DATA SUPPLIED –
- - - - -

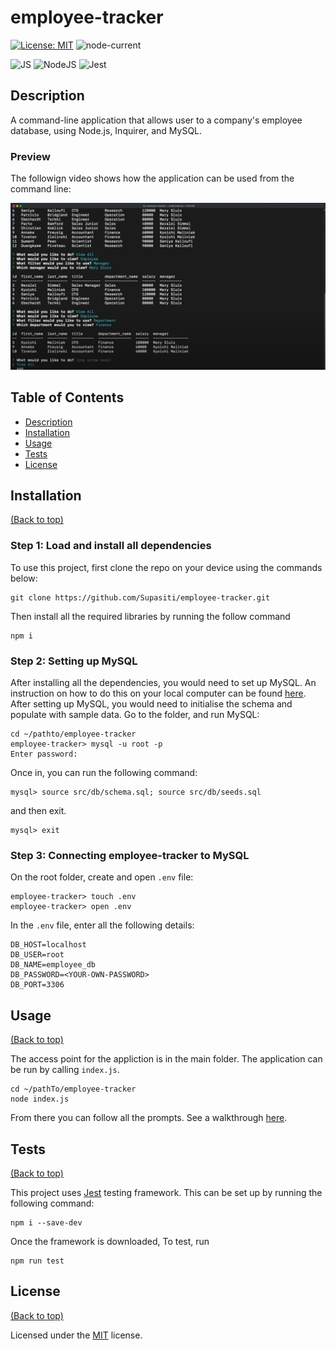 # employee-tracker

[![License: MIT](https://img.shields.io/badge/License-MIT-yellow.svg)](https://opensource.org/licenses/MIT)
![node-current](https://img.shields.io/node/v/inquirer)

![JS](https://img.shields.io/badge/JavaScript-F7DF1E?style=for-the-badge&logo=javascript&logoColor=black)
![NodeJS](https://img.shields.io/badge/Node.js-43853D?style=for-the-badge&logo=node.js&logoColor=white)
![Jest](https://img.shields.io/badge/Jest-944058?style=for-the-badge&logo=jest&logoColor=white)


## <h2 id="description"> Description </h2>

A command-line application that allows user to a company's employee database, using Node.js, Inquirer, and MySQL.

### <h3 id="preview"> Preview </h3>

The followign video shows how the application can be used from the command line:

[![walkthough](./demo/screenshot.png)](https://youtu.be/uY79_zfU7qw)

## <h2 id="table-of-contents"> Table of Contents </h2>

- [Description](#description)
- [Installation](#installation)
- [Usage](#usage)
- [Tests](#tests)
- [License](#license)


## <h2 id="installation"> Installation </h2>
[(Back to top)](#table-of-content)

### Step 1: Load and install all dependencies

To use this project, first clone the repo on your device using the commands below:

    git clone https://github.com/Supasiti/employee-tracker.git

Then install all the required libraries by running the follow command

    npm i 

### Step 2: Setting up MySQL

After installing all the dependencies, you would need to set up MySQL. An instruction on how to do this on your local computer can be found [here](https://www.mysql.com). After setting up MySQL, you would need to initialise the schema and populate with sample data. Go to the folder, and run MySQL:
  
    cd ~/pathto/employee-tracker
    employee-tracker> mysql -u root -p
    Enter password: 

Once in, you can run the following command:

    mysql> source src/db/schema.sql; source src/db/seeds.sql

and then exit.

    mysql> exit

### Step 3: Connecting employee-tracker to MySQL 

On the root folder, create and open `.env` file:

    employee-tracker> touch .env
    employee-tracker> open .env

In the `.env` file, enter all the following details:

    DB_HOST=localhost
    DB_USER=root
    DB_NAME=employee_db
    DB_PASSWORD=<YOUR-OWN-PASSWORD>
    DB_PORT=3306


## <h2 id="usage"> Usage </h2>
[(Back to top)](#table-of-content)

The access point for the appliction is in the main folder. The application can be run by calling `index.js`.

    cd ~/pathTo/employee-tracker
    node index.js

From there you can follow all the prompts. See a walkthrough [here](#preview).

## <h2 id="tests"> Tests </h2>
[(Back to top)](#table-of-content)

This project uses [Jest](https://jestjs.io) testing framework. This can be set up by running the following command:

    npm i --save-dev

Once the framework is downloaded, To test, run

    npm run test


## <h2 id="license"> License </h2>
[(Back to top)](#table-of-content)

Licensed under the [MIT](https://opensource.org/licenses/MIT) license.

- - - - -

EXERCISE PROMPT –
Your copy should match the data above exactly, apart from the pictures.

WRITTEN RESPONSE –
 # employee-tracker

[![License: MIT](https://img.shields.io/badge/License-MIT-yellow.svg)](https://opensource.org/licenses/MIT)
![node-current](https://img.shields.io/node/v/inquirer)

![JS](https://img.shields.io/badge/JavaScript-F7DF1E?style=for-the-badge&logo=javascript&logoColor=black)
![NodeJS](https://img.shields.io/badge/Node.js-43853D?style=for-the-badge&logo=node.js&logoColor=white)
![Jest](https://img.shields.io/badge/Jest-944058?style=for-the-badge&logo=jest&logoColor=white)


## <h2 id="description"> Description </h2>

A command-line application that allows user to a company's employee database, using Node.js, Inquirer, and MySQL.

### <h3 id="preview"> Preview </h3>

The followign video shows how the application can be used from the command line:

[![walkthough](./demo/screenshot.png)](https://youtu.be/uY79_zfU7qw)

## <h2 id="table-of-contents"> Table of Contents </h2>

- [Description](#description)
- [Installation](#installation)
- [Usage](#usage)
- [Tests](#tests)
- [License](#license)


## <h2 id="installation"> Installation </h2>
[(Back to top)](#table-of-content)

### Step 1: Load and install all dependencies

To use this project, first clone the repo on your device using the commands below:

    git clone https://github.com/Supasiti/employee-tracker.git

Then install all the required libraries by running the follow command

    npm i 

### Step 2: Setting up MySQL

After installing all the dependencies, you would need to set up MySQL. An instruction on how to do this on your local computer can be found [here](https://www.mysql.com). After setting up MySQL, you would need to initialise the schema and populate with sample data. Go to the folder, and run MySQL:
  
    cd ~/pathto/employee-tracker
    employee-tracker> mysql -u root -p
    Enter password: 

Once in, you can run the following command:

    mysql> source src/db/schema.sql; source src/db/seeds.sql

and then exit.

    mysql> exit

### Step 3: Connecting employee-tracker to MySQL 

On the root folder, create and open `.env` file:

    employee-tracker> touch .env
    employee-tracker> open .env

In the `.env` file, enter all the following details:

    DB_HOST=localhost
    DB_USER=root
    DB_NAME=employee_db
    DB_PASSWORD=<YOUR-OWN-PASSWORD>
    DB_PORT=3306


## <h2 id="usage"> Usage </h2>
[(Back to top)](#table-of-content)

The access point for the appliction is in the main folder. The application can be run by calling `index.js`.

    cd ~/pathTo/employee-tracker
    node index.js

From there you can follow all the prompts. See a walkthrough [here](#preview).

## <h2 id="tests"> Tests </h2>
[(Back to top)](#table-of-content)

This project uses [Jest](https://jestjs.io) testing framework. This can be set up by running the following command:

    npm i --save-dev

Once the framework is downloaded, To test, run

    npm run test


## <h2 id="license"> License </h2>
[(Back to top)](#table-of-content)

Licensed under the [MIT](https://opensource.org/licenses/MIT) license.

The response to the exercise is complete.